The entrance provides a sense of welcoming with an upgraded building arcade and a new glass vestibule, creating a marquee with clear signage that promotes the University of Toronto and OISE brand. The perforated sign holds an internally illuminated screen and the oversized letters “OISE” that reference the native copper used by Indigenous groups in the Great Lakes region for countless decades. Feather reed grass and Indigenous Hydrangea line the marquee. Under the shade of the marquee, benches made from cedar warm up the concrete walkway and provide a place to sit and relax. Linear light fixtures dispersed amongst the planters highlight the landscaping and illuminate the journey to the entry, aiding in way-finding after dark.
The elevators that serve the building, OISE Library, auditoriums, café and lounge spaces are accessible through the lobby.

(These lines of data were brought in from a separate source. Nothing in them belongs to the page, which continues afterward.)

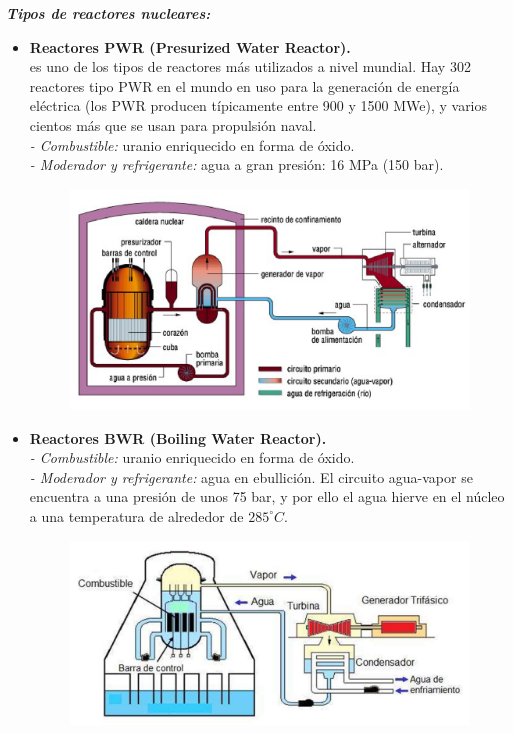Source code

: 			\textit{\textbf{Tipos de reactores nucleares:}}
				\begin{itemize}
					\item \textbf{Reactores PWR (Presurized Water Reactor).}\\
						es uno de los tipos de reactores más utilizados a nivel mundial. Hay 302 reactores tipo PWR en el mundo en uso para la generación de energía eléctrica (los PWR producen típicamente entre 900 y 1500 MWe), y varios cientos más que se usan para propulsión naval.\\
						\textit{- Combustible:} uranio enriquecido en forma de óxido.\\
						\textit{- Moderador y refrigerante:} agua a gran presión: 16 MPa (150 bar).
						
						\begin{figure}[H]
							\centering
							\includegraphics[width=0.7\linewidth]{res/tema1/pwr}
						\end{figure}
						
					\item \textbf{Reactores BWR (Boiling Water Reactor).}\\
						\textit{- Combustible:} uranio enriquecido en forma de óxido.\\
						\textit{- Moderador y refrigerante:} agua en ebullición. El circuito agua-vapor se encuentra a una presión de unos 75 bar, y por ello el agua hierve en el núcleo a una temperatura de alrededor de $285^\circ \textit{C}$.
						
						\begin{figure}[H]
							\centering
							\includegraphics[width=0.7\linewidth]{res/tema1/bwr}
						\end{figure}
						
				\end{itemize}
				

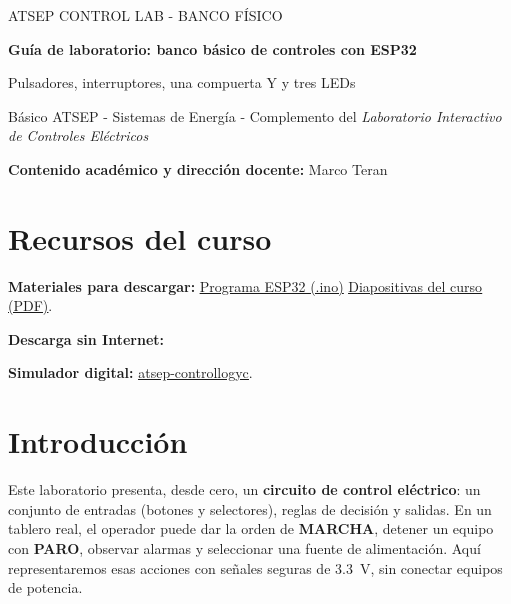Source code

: \documentclass[11pt,a4paper]{article}
\begin{document}
\thispagestyle{empty}

{\color{azul}\ttfamily\small ATSEP CONTROL LAB - BANCO FÍSICO}\par\vspace{4pt}
{\LARGE\bfseries\color{navy} Guía de laboratorio: banco básico de controles con ESP32\par}\vspace{4pt}
{\large\color{pizarra} Pulsadores, interruptores, una compuerta Y y tres LEDs\par}\vspace{6pt}
{\small Básico ATSEP - Sistemas de Energía - Complemento del \emph{Laboratorio Interactivo de Controles Eléctricos}\par
\textbf{Contenido académico y dirección docente:} Marco Teran}

\section*{Recursos del curso}
\noindent\textbf{Materiales para descargar:}
\href{https://github.com/marcoteran/atsep-energy-control-labs/raw/refs/heads/master/firmware/banco_simple_esp32.ino}{\textcolor{azul}{\underline{Programa ESP32 (.ino)}}}
\quad
\href{https://github.com/marcoteran/atsep-energy-control-labs/raw/refs/heads/master/presentaciones/marcoteran_energy_electriccontroland_wiredlogyc.pdf}{\textcolor{azul}{\underline{Diapositivas del curso (PDF)}}}.
\par
\noindent\textbf{Descarga sin Internet:} \par
\noindent\textbf{Simulador digital:} \href{https://github.com/marcoteran/atsep-controllogyc}{\textcolor{azul}{\underline{atsep-controllogyc}}}.\par
\vspace{4pt}

\section*{Introducción}

Este laboratorio presenta, desde cero, un \textbf{circuito de control eléctrico}: un conjunto de entradas (botones y selectores), reglas de decisión y salidas. En un tablero real, el operador puede dar la orden de \textbf{MARCHA}, detener un equipo con \textbf{PARO}, observar alarmas y seleccionar una fuente de alimentación. Aquí representaremos esas acciones con señales seguras de \SI{3,3}{V}, sin conectar equipos de potencia.
\end{document}
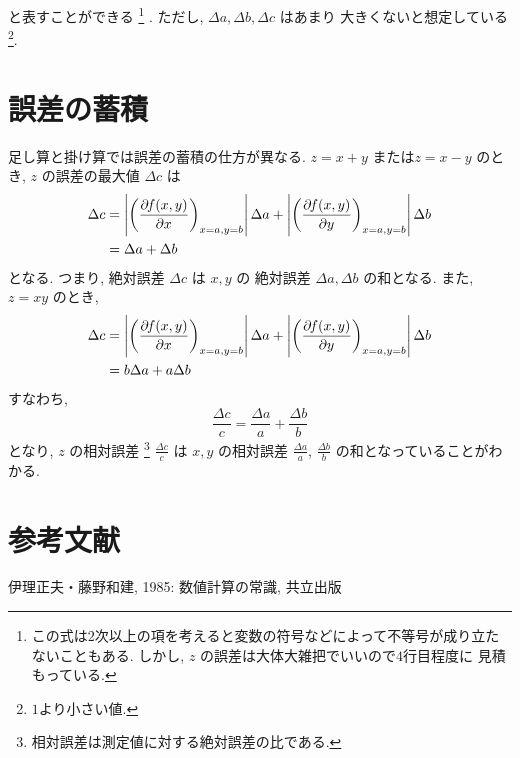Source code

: ﻿\documentclass[report,]{dennou777}
\begin{document}
と表すことができる
\footnote{
	この式は$2$次以上の項を考えると変数の符号などによって不等号が成り立たないこともある. 
	しかし, $z$ の誤差は大体大雑把でいいので$4$行目程度に
	見積もっている.
}
. ただし, $\Delta a, \Delta b, \Delta c$ はあまり
大きくないと想定している
\footnote{
	$1$より小さい値.
}. 

\section*{誤差の蓄積}

足し算と掛け算では誤差の蓄積の仕方が異なる. 
$z = x + y$ または$z = x - y$ のとき, $z$ の誤差の最大値 $\Delta c$ は
\begin{align}
  \Delta c &= \left| \DP[][x=a,y=b]{f(x,y)}{x} \right|  \Delta a 
  + \left| \DP[][x=a,y=b]{f(x,y)}{y} \right| \Delta b \notag \\
  &= \Delta a + \Delta b
\end{align}
となる. つまり, 絶対誤差 $\Delta c$ は $x,y$ の
絶対誤差 $\Delta a, \Delta b$ の和となる. 
また, $z = xy$ のとき,
\begin{align*}
  \Delta c &= \left| \DP[][x=a,y=b]{f(x,y)}{x} \right| \Delta a 
  + \left| \DP[][x=a,y=b]{f(x,y)}{y} \right| \Delta b \\
  &= b \Delta a + a \Delta b 
\end{align*}
すなわち,
\begin{equation}
  \frac{\Delta c}{c} = \frac{\Delta a}{a} + \frac{\Delta b}{b}
\end{equation}
となり, $z$ の相対誤差
\footnote{
	相対誤差は測定値に対する絶対誤差の比である. 
} 
$\displaystyle\frac{\Delta c}{c}$ は $x,y$ の相対誤差 
$\displaystyle\frac{\Delta a}{a}$, 
$\displaystyle\frac{\Delta b}{b}$ の和となっていることがわかる. 

\section*{参考文献}
伊理正夫・藤野和建, 1985: 数値計算の常識, 共立出版
\end{document}
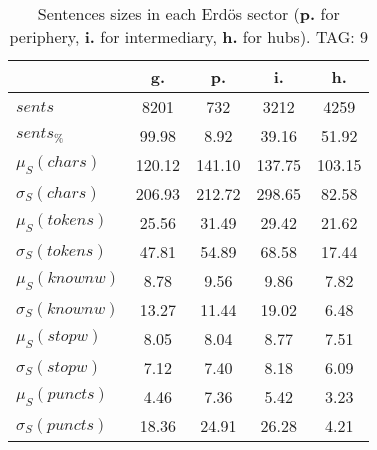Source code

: \begin{table}[h!]
\begin{center}
\begin{tabular}{| l || c | c | c | c |}\hline
 & {\bf g.} & {\bf p.} & {\bf i.} & {\bf h.} \\\hline\hline
$sents$ & 8201  & 732  & 3212  & 4259 \\
$sents_{\%}$ & 99.98  & 8.92  & 39.16  & 51.92 \\\hline
$\mu_S(chars)$ & 120.12  & 141.10  & 137.75  & 103.15 \\
$\sigma_S(chars)$ & 206.93  & 212.72  & 298.65  & 82.58 \\\hline
$\mu_S(tokens)$ & 25.56  & 31.49  & 29.42  & 21.62 \\
$\sigma_S(tokens)$ & 47.81  & 54.89  & 68.58  & 17.44 \\\hline
$\mu_S(knownw)$ & 8.78  & 9.56  & 9.86  & 7.82 \\
$\sigma_S(knownw)$ & 13.27  & 11.44  & 19.02  & 6.48 \\\hline
$\mu_S(stopw)$ & 8.05  & 8.04  & 8.77  & 7.51 \\
$\sigma_S(stopw)$ & 7.12  & 7.40  & 8.18  & 6.09 \\\hline
$\mu_S(puncts)$ & 4.46  & 7.36  & 5.42  & 3.23 \\
$\sigma_S(puncts)$ & 18.36  & 24.91  & 26.28  & 4.21 \\\hline
\end{tabular}
\caption{Sentences sizes in each Erd\"os sector ({{\bf p.}} for periphery, {{\bf i.}} for intermediary, {{\bf h.}} for hubs). TAG: 9}
\end{center}
\end{table}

This key circulation space was invigorated with a dual-purposed welcome and security desk, a “touch-down” counter to support with orientation, a 387 square foot living wall and clusters of flexible soft seating designed with the intention of talking circles. The circular arrangement of the furniture symbolizes completeness, and establishes a non-hierarchical order where faculty and students can gather to collaborate.
The focal point of the lobby interior is the floor-to-ceiling “Dish with One Spoon” Wampum belt which symbolizes the importance of respect and responsibility for shared land. This Wampum belt is constructed with white and purple steel pipes to emulate the tubular shell beads traditionally used by Indigenous artisans on a large scale. The floor and ceiling of the lobby are inspired by the four directions and the celestial bodies which guide us. On the ceiling, lights form the pattern of the Pleiades star cluster. On the floor, a copper-coloured cross aligns with north, east, south and west. This directionality is in contrast to the OISE building, which conforms to the strict city grid..
The renewed lobby is a landmark destination and positive first impression of OISE that underscores its commitment to Indigenization, accessibility, equity and sustainability. Modernizing the entry to the Bloor Street West building has resulted in way finding, branding and signage, improved accessibility and new places for students and faculty to meet.